Deep-red-emitting Mg2InSbO6:Mn4+ phosphors with a double-perovskite structure for plant-cultivation LEDs: Synthesis and photoluminescence properties

Abstract

In this study, novel deep-red-emitting Mg2InSbO6:Mn4+ phosphors were prepared through a high-temperature solid-state reaction. The as-prepared phosphors belong to the perovskite structure with the space group of R3‾ (No.148). The calculated energy gap value of Mg2InSbO6 is ~1.788 eV. Emission spectrum of the Mg2InSbO6:0.3%Mn4+ was obtained under 301 nm excitation, which centered 665 nm due to the 2Eg→4A2g transition.
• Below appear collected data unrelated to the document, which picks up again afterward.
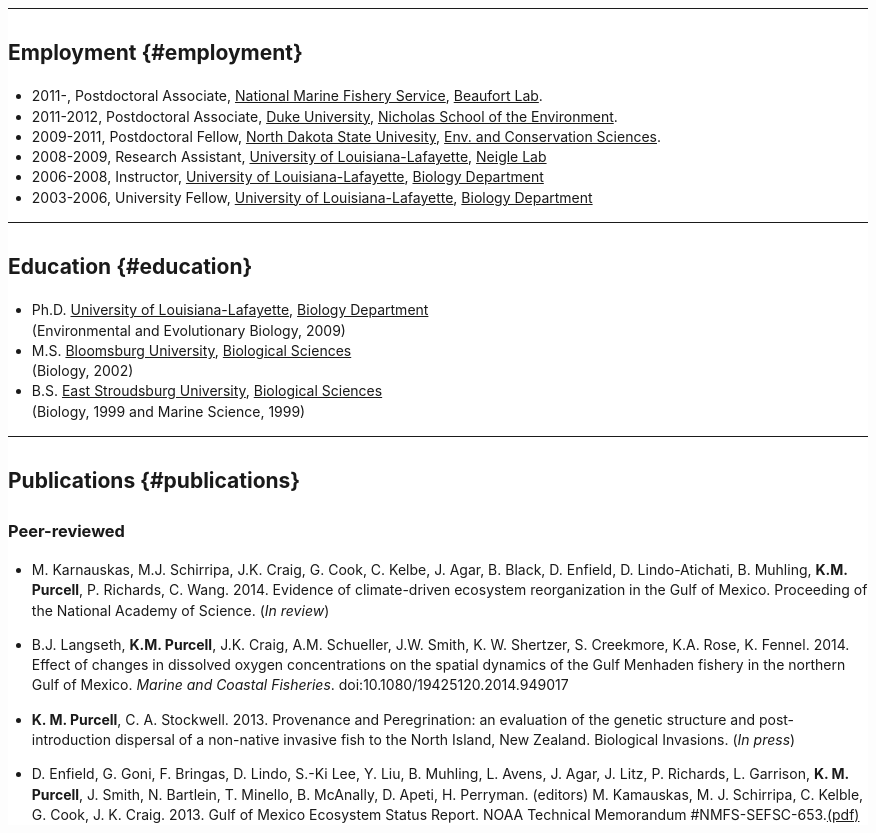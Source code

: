 ***

## Employment {#employment}
* 2011-, Postdoctoral Associate, [National Marine Fishery Service](http://www.nmfs.noaa.gov/), [Beaufort Lab](http://www.sefsc.noaa.gov/labs/beaufort/).    
* 2011-2012, Postdoctoral Associate, [Duke University](http://duke.edu/), [Nicholas School of the Environment](http://nicholas.duke.edu/).    
* 2009-2011, Postdoctoral Fellow, [North Dakota State Univesity](http://www.ndsu.edu/), [Env. and Conservation Sciences](http://www.ndsu.edu/ecs/).  
* 2008-2009, Research Assistant, [University of Louisiana-Lafayette](http://www.louisiana.edu/), [Neigle Lab](http://seahorse.louisiana.edu/)  
* 2006-2008, Instructor, [University of Louisiana-Lafayette](http://www.louisiana.edu/), [Biology Department](http://biology.ucs.louisiana.edu/)  
* 2003-2006, University Fellow, [University of Louisiana-Lafayette](http://www.louisiana.edu/), [Biology Department](http://biology.ucs.louisiana.edu/)  

***

## Education {#education}
* Ph.D.  [University of Louisiana-Lafayette](http://www.louisiana.edu/), [Biology Department](http://biology.ucs.louisiana.edu/)  
(Environmental and Evolutionary Biology, 2009)  
* M.S. [Bloomsburg University](bloomu.edu), [Biological Sciences](http://departments.bloomu.edu/biology/)  
(Biology, 2002)  
* B.S. [East Stroudsburg University](esu.edu), [Biological Sciences](http://www4.esu.edu/academics/departments/biology/index.cfm)  
(Biology, 1999 and Marine Science, 1999)  

***

## Publications {#publications}

### Peer-reviewed  

* M. Karnauskas, M.J. Schirripa, J.K. Craig, G. Cook, C. Kelbe, J. Agar, B. Black, D. Enfield, D. Lindo-Atichati, B. Muhling, **K.M. Purcell**, P. Richards, C. Wang.  2014. Evidence of climate-driven ecosystem reorganization in the Gulf of Mexico.  Proceeding of the National Academy of Science. (*In review*)

* B.J. Langseth, **K.M. Purcell**, J.K. Craig, A.M. Schueller, J.W. Smith, K. W. Shertzer, S. Creekmore, K.A. Rose, K. Fennel. 2014. Effect of changes in dissolved oxygen concentrations on the spatial dynamics of the Gulf Menhaden fishery in the northern Gulf of Mexico. *Marine and Coastal Fisheries*. doi:10.1080/19425120.2014.949017  

* **K. M. Purcell**, C. A. Stockwell.  2013. Provenance and Peregrination: an evaluation of the genetic structure and post-introduction dispersal of a non-native invasive fish to the North Island, New Zealand.  Biological Invasions. (*In press*)  

* D. Enfield, G. Goni, F. Bringas, D. Lindo, S.-Ki Lee, Y. Liu, B. Muhling, L. Avens, J. Agar, J. Litz, P. Richards, L. Garrison, **K. M. Purcell**, J. Smith, N. Bartlein, T. Minello, B. McAnally, D. Apeti, H. Perryman.  (editors) M. Kamauskas, M. J. Schirripa, C. Kelble, G. Cook, J. K. Craig. 2013.  Gulf of Mexico Ecosystem Status Report.  NOAA Technical Memorandum #NMFS-SEFSC-653.[(pdf)](http://www.gulfcouncil.org/docs/Gulf%20of%20Mexico%20Ecosystem%20Status%20Report.pdf)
The optimum concentration of Mg2InSbO6:xMn4+ is confirmed to 0.3% mol, and the concentration quenching effect is ascribed to the dipole–dipole interaction. The relative temperature-dependent PL spectra demonstrate that phosphors possess commendable repeatability and high activation energy. The chromaticity shift diagram shows the phosphors have good resistance of color drifting. The Mg2InSbO6:0.3%Mn4+ phosphor has a high color purity of 99.8%. Furthermore, a red light-emitting diode is fabricated with Mg2InSbO6:0.3%Mn4+ phosphor and a 365 nm near-ultraviolet chip. The emission spectrum of the red LED is perfectly overlapped with plant pigments (chlorophyll a and chlorophyll b) absorption spectrum. Thus, Mn4+-activated Mg2InSbO6:Mn4+ phosphors have the potential to apply in plant-cultivation LEDs.